(Task objective) Copy the records below line by line and word for word, from the very first line through the line with "Similarly you can", omitting each picture.

(Data items)
☆ ☆ ☆ ☆
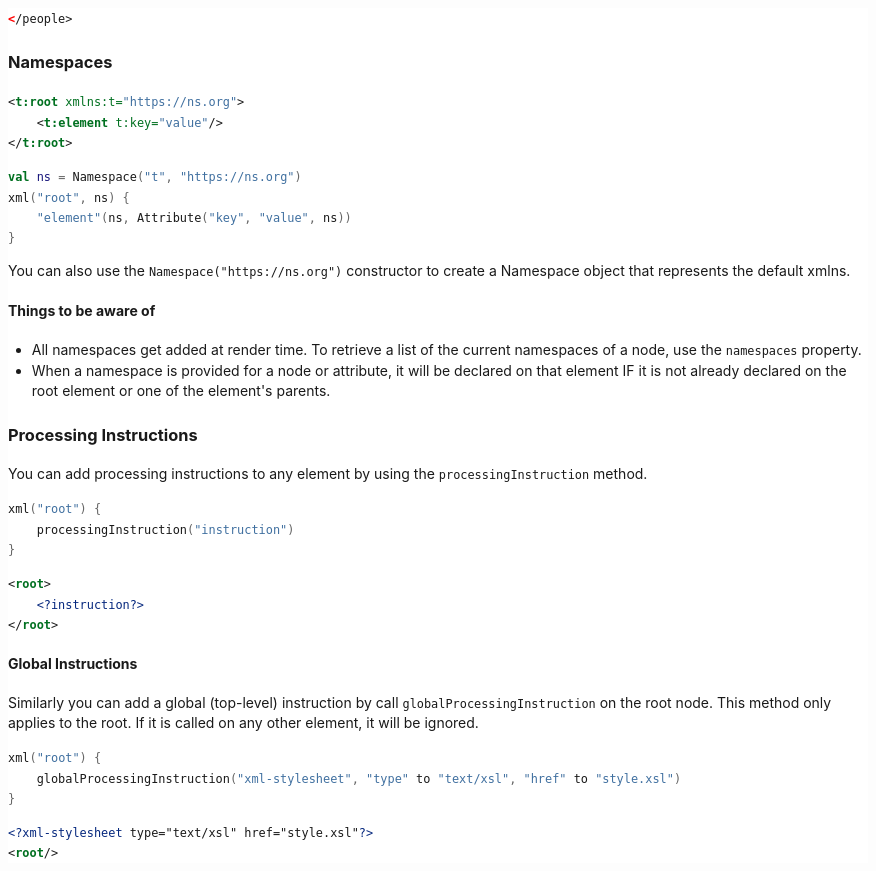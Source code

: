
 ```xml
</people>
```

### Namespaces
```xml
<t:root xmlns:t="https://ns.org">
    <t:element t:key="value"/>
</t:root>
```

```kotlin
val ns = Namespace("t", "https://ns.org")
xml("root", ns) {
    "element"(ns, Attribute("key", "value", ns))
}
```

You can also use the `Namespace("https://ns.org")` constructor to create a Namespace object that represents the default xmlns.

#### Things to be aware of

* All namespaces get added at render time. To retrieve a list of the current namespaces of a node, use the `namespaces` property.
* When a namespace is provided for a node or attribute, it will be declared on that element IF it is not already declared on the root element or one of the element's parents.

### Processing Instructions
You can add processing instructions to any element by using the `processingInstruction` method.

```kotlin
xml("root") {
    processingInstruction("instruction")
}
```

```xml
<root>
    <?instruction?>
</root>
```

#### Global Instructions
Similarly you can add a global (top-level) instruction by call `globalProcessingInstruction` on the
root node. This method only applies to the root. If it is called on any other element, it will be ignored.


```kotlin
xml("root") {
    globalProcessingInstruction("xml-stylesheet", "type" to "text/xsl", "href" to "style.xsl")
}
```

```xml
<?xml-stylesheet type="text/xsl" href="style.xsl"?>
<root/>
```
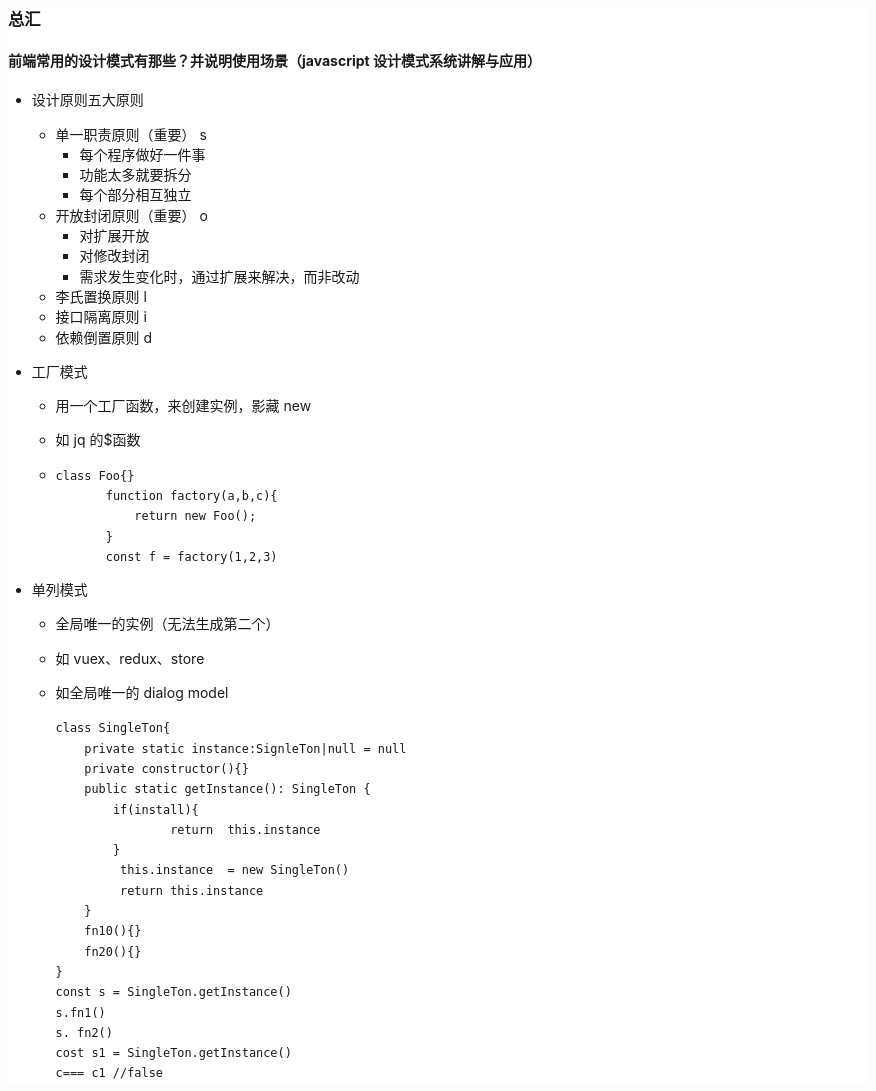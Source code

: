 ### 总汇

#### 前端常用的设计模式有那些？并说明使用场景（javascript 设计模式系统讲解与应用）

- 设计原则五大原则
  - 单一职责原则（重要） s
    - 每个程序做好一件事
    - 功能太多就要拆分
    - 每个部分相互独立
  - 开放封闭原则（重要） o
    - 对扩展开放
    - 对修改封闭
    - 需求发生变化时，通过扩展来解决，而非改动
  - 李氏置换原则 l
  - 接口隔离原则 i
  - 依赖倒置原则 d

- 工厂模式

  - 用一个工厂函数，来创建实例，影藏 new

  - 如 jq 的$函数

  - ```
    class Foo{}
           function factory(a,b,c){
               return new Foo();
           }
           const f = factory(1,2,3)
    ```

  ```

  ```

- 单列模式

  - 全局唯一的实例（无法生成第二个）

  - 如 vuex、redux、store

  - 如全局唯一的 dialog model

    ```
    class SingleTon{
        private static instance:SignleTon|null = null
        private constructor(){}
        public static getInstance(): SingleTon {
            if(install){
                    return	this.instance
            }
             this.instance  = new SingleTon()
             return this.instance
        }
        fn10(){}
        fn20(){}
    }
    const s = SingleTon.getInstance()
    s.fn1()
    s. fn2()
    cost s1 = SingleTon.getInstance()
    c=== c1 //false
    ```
☆ ☆ ☆ ☆
(The completed task)
Source code

:
 ```xml
</people>
```

### Namespaces
```xml
<t:root xmlns:t="https://ns.org">
    <t:element t:key="value"/>
</t:root>
```

```kotlin
val ns = Namespace("t", "https://ns.org")
xml("root", ns) {
    "element"(ns, Attribute("key", "value", ns))
}
```

You can also use the `Namespace("https://ns.org")` constructor to create a Namespace object that represents the default xmlns.

#### Things to be aware of

* All namespaces get added at render time. To retrieve a list of the current namespaces of a node, use the `namespaces` property.
* When a namespace is provided for a node or attribute, it will be declared on that element IF it is not already declared on the root element or one of the element's parents.

### Processing Instructions
You can add processing instructions to any element by using the `processingInstruction` method.

```kotlin
xml("root") {
    processingInstruction("instruction")
}
```

```xml
<root>
    <?instruction?>
</root>
```

#### Global Instructions
Similarly you can add a global (top-level) instruction by call `globalProcessingInstruction` on the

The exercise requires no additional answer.